[[ Study material, beginning ]]
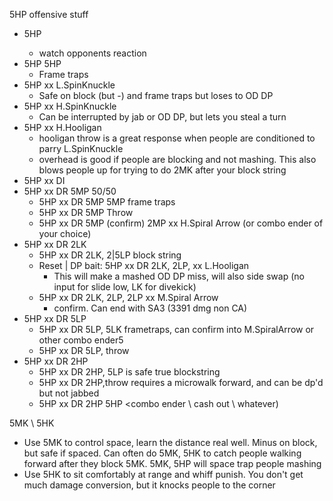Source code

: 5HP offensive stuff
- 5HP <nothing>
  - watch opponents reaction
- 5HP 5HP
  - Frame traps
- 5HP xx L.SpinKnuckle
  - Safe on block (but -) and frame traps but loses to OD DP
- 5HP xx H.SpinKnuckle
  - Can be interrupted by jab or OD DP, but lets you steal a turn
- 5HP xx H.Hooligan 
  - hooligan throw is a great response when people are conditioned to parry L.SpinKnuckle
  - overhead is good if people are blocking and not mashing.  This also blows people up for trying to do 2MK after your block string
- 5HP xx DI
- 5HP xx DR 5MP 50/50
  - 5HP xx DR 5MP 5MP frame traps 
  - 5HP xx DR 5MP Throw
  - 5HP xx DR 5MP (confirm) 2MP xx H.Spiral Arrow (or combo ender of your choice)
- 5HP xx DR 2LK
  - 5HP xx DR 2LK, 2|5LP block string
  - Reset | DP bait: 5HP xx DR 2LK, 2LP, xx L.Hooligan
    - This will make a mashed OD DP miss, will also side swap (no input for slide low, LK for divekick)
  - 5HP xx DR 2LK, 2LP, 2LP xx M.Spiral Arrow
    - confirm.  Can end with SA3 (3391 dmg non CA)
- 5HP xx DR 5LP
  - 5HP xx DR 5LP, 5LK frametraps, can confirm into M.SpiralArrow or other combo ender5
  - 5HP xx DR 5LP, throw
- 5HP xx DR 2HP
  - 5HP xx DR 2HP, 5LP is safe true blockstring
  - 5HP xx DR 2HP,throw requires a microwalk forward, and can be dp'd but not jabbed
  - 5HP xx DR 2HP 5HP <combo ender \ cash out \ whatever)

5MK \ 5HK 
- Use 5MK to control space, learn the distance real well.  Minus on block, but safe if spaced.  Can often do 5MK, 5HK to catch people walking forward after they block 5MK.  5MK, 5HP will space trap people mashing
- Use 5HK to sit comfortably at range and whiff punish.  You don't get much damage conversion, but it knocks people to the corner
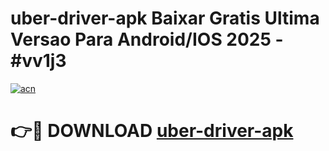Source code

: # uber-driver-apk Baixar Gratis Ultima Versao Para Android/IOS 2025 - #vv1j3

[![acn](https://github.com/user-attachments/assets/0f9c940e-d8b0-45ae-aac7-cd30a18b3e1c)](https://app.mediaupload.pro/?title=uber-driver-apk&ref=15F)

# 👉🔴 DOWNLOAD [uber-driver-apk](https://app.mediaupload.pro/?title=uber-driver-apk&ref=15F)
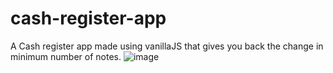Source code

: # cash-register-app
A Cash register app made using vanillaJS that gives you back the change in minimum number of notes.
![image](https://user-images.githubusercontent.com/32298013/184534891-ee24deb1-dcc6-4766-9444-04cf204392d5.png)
[[ Study material, end ]]
[[ Study material, beginning ]]
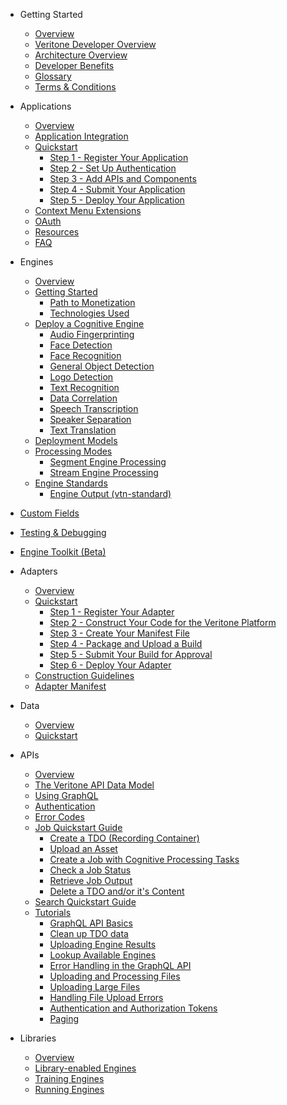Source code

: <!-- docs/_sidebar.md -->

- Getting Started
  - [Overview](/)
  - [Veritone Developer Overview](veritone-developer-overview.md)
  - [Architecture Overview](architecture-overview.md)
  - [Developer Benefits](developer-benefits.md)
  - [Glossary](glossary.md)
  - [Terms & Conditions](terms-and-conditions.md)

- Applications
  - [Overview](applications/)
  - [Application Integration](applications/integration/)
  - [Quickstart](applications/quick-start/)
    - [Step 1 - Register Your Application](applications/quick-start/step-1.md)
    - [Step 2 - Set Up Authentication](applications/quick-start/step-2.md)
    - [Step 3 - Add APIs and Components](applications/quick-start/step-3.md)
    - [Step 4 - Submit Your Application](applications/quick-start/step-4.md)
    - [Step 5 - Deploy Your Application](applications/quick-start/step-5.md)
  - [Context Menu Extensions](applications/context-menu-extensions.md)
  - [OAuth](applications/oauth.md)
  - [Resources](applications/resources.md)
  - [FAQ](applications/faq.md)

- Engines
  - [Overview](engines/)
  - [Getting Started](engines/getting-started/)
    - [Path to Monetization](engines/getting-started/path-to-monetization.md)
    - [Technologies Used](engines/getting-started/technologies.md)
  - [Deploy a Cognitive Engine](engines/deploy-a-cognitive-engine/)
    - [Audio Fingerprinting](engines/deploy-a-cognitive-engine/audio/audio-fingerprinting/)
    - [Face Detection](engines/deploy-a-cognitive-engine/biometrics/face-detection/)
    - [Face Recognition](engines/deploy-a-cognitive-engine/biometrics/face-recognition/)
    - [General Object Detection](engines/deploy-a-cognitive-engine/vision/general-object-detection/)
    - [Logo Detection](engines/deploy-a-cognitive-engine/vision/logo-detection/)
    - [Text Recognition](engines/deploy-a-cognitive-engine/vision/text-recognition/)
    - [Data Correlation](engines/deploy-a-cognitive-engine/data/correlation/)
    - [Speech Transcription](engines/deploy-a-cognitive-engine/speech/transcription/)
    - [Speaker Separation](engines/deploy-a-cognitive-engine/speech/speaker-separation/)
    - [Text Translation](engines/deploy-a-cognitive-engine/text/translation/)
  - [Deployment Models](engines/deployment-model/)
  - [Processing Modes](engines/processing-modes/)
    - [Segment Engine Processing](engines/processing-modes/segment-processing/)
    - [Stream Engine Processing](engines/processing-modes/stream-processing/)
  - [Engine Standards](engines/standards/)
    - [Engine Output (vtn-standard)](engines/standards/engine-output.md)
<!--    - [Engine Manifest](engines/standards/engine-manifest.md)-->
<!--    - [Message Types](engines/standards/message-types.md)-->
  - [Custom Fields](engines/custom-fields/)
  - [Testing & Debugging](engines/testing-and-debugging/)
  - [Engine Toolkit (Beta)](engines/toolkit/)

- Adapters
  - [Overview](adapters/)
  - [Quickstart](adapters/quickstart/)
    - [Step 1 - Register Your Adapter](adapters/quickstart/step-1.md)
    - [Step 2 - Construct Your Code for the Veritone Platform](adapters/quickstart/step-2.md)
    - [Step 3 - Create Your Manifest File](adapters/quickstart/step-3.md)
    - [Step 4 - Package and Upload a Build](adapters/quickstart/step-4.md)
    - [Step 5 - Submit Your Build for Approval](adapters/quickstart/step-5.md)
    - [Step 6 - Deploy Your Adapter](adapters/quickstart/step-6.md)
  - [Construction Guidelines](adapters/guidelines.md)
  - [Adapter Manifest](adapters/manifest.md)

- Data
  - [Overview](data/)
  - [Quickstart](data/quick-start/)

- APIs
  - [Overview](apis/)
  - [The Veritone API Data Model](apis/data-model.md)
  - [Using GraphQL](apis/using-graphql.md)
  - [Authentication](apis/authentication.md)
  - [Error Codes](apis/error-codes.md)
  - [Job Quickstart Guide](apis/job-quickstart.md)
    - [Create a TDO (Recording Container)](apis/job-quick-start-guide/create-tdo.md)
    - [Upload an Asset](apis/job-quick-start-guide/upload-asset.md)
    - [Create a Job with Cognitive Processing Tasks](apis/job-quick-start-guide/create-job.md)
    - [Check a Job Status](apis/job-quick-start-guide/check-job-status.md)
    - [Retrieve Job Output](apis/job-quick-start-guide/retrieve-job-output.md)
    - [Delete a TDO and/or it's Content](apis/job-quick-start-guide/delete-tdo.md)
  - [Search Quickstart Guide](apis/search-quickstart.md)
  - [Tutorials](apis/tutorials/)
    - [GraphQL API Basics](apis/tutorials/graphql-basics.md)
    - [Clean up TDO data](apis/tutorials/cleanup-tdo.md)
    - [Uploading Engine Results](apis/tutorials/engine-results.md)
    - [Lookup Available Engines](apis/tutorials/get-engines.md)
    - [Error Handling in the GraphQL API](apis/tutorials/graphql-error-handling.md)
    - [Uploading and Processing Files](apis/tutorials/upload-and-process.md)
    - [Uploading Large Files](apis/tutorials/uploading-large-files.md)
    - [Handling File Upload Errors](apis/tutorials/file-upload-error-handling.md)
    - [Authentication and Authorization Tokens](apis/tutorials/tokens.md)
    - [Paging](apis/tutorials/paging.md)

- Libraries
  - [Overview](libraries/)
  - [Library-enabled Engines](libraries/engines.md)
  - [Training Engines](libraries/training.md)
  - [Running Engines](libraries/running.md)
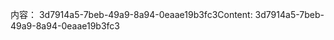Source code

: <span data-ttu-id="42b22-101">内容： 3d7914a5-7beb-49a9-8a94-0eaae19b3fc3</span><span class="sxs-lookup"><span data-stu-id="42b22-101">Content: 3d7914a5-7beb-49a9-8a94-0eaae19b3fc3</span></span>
[[ Study material, end ]]
[[ Study material, beginning ]]
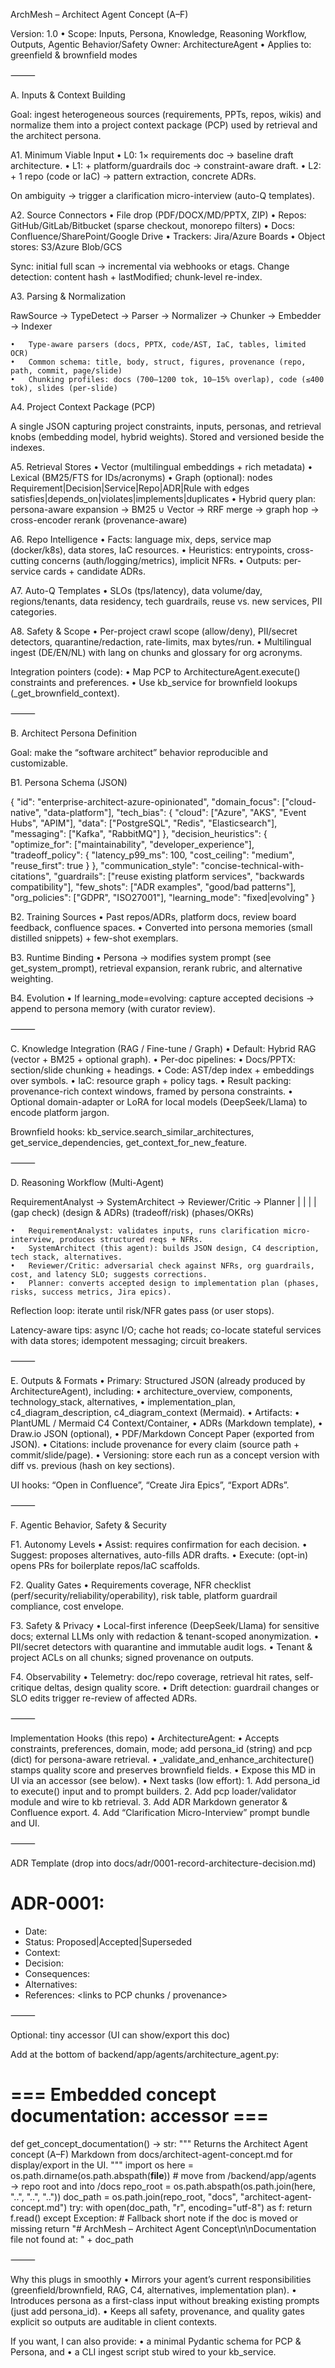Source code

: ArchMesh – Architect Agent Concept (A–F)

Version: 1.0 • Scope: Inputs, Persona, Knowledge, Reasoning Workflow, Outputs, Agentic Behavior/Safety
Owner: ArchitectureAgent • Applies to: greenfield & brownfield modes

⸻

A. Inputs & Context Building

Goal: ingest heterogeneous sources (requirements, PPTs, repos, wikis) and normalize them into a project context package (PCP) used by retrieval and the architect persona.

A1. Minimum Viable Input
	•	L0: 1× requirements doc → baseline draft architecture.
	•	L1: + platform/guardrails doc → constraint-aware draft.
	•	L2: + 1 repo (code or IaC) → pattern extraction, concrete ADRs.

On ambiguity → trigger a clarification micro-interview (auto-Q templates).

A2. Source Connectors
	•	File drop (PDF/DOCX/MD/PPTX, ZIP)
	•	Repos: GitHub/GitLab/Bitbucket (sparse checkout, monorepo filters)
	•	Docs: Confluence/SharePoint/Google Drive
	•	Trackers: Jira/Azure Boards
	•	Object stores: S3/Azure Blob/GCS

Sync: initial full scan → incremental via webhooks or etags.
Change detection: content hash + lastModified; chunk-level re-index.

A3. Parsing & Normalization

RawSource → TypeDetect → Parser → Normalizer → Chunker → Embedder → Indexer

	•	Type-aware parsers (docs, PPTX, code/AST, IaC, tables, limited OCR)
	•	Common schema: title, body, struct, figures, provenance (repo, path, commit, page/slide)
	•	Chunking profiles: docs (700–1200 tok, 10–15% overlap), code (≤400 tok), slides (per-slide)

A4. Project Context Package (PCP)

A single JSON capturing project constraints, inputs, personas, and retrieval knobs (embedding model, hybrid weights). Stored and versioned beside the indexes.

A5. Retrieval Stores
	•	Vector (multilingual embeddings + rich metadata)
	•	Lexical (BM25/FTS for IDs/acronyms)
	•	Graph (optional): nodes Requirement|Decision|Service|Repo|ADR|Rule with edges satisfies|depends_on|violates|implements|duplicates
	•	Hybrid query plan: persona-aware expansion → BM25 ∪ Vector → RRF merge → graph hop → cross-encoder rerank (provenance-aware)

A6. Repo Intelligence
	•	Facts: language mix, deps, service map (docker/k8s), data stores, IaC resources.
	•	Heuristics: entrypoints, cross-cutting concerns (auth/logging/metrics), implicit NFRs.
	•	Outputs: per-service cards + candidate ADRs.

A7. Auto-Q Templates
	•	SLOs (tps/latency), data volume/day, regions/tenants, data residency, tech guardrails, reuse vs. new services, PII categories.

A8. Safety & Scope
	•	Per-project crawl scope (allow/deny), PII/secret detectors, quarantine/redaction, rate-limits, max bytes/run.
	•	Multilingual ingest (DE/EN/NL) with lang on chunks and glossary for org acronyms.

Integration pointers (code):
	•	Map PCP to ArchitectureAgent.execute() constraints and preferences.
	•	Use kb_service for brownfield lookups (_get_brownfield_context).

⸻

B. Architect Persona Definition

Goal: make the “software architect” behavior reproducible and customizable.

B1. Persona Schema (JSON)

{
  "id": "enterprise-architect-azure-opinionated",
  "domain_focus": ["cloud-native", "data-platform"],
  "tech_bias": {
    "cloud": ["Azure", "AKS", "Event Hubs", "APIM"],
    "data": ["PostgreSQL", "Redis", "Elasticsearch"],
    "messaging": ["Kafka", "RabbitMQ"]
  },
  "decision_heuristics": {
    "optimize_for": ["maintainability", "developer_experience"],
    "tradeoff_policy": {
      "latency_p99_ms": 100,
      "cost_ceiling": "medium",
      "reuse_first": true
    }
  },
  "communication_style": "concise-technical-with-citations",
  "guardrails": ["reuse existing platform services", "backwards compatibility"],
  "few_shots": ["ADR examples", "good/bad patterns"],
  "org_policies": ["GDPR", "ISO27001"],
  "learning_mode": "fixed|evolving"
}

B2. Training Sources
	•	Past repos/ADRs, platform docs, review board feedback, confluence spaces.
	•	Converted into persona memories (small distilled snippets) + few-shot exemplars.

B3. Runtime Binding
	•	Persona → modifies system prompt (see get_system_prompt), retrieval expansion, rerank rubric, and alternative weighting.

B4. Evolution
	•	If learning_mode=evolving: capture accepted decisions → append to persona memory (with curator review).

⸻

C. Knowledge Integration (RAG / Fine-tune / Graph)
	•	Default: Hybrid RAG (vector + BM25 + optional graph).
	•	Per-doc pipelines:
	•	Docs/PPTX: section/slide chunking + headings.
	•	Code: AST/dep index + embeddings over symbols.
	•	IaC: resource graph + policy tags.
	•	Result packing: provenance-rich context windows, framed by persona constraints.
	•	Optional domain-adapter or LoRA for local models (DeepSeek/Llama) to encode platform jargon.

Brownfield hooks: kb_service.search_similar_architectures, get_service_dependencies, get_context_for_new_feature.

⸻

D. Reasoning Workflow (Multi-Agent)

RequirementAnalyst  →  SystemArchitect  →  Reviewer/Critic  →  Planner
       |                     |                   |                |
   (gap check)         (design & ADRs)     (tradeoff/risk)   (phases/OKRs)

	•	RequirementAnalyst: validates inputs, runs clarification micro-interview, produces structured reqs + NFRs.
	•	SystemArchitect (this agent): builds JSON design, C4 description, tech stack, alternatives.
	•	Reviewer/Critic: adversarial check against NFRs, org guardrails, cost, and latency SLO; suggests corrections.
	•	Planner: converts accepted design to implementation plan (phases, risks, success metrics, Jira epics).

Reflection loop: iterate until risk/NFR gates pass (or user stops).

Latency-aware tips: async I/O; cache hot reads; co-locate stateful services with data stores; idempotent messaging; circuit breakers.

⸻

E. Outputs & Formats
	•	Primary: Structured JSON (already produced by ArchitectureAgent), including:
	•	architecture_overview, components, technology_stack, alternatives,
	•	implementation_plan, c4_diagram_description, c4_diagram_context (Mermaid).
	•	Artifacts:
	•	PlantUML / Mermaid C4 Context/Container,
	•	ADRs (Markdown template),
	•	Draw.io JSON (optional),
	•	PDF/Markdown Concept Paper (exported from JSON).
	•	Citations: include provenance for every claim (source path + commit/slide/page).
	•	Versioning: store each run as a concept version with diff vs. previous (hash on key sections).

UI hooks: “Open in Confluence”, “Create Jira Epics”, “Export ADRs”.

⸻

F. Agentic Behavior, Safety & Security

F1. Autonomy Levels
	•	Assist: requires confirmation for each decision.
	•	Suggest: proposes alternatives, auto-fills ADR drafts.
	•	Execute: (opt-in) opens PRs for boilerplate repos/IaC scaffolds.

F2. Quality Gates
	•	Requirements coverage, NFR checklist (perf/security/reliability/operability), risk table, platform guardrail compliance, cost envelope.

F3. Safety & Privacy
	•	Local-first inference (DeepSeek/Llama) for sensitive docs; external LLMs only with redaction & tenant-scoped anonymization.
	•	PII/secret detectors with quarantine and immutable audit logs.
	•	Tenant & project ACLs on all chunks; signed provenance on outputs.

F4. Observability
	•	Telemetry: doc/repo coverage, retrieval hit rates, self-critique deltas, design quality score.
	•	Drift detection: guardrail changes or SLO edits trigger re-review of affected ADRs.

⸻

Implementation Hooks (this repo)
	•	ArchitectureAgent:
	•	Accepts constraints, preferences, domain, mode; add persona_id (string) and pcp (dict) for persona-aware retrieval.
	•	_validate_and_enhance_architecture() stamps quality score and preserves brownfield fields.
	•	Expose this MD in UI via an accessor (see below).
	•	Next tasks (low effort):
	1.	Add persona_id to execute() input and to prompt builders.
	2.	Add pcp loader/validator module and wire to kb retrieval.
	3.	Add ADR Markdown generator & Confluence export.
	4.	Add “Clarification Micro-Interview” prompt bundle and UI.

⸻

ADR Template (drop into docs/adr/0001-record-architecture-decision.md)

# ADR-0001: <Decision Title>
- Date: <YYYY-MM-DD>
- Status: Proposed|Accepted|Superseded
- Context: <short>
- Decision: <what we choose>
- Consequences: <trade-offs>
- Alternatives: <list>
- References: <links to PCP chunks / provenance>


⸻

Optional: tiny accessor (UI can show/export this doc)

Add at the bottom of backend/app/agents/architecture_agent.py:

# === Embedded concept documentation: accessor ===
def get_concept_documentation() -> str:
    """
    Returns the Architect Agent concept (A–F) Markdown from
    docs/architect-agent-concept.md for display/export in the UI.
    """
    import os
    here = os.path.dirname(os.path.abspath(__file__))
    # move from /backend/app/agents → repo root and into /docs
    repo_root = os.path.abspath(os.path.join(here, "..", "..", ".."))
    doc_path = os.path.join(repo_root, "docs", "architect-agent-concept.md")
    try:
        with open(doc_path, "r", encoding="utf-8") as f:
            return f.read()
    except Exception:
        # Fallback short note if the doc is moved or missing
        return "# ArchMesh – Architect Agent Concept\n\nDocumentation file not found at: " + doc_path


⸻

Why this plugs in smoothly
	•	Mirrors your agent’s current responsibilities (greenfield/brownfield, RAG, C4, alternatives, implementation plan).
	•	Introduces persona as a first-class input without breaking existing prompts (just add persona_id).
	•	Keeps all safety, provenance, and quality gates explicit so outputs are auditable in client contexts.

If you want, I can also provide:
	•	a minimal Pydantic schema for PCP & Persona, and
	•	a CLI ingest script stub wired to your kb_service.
[[ Study material, end ]]
What you should do – From the data above, output only the lines between the line containing "A2. Source Connectors" and the line containing "with edges satisfies|depends_on|violates|implements|duplicates", inclusive, exactly as written.

Result of this task –
A2. Source Connectors
	•	File drop (PDF/DOCX/MD/PPTX, ZIP)
	•	Repos: GitHub/GitLab/Bitbucket (sparse checkout, monorepo filters)
	•	Docs: Confluence/SharePoint/Google Drive
	•	Trackers: Jira/Azure Boards
	•	Object stores: S3/Azure Blob/GCS

Sync: initial full scan → incremental via webhooks or etags.
Change detection: content hash + lastModified; chunk-level re-index.

A3. Parsing & Normalization

RawSource → TypeDetect → Parser → Normalizer → Chunker → Embedder → Indexer

	•	Type-aware parsers (docs, PPTX, code/AST, IaC, tables, limited OCR)
	•	Common schema: title, body, struct, figures, provenance (repo, path, commit, page/slide)
	•	Chunking profiles: docs (700–1200 tok, 10–15% overlap), code (≤400 tok), slides (per-slide)

A4. Project Context Package (PCP)

A single JSON capturing project constraints, inputs, personas, and retrieval knobs (embedding model, hybrid weights). Stored and versioned beside the indexes.

A5. Retrieval Stores
	•	Vector (multilingual embeddings + rich metadata)
	•	Lexical (BM25/FTS for IDs/acronyms)
	•	Graph (optional): nodes Requirement|Decision|Service|Repo|ADR|Rule with edges satisfies|depends_on|violates|implements|duplicates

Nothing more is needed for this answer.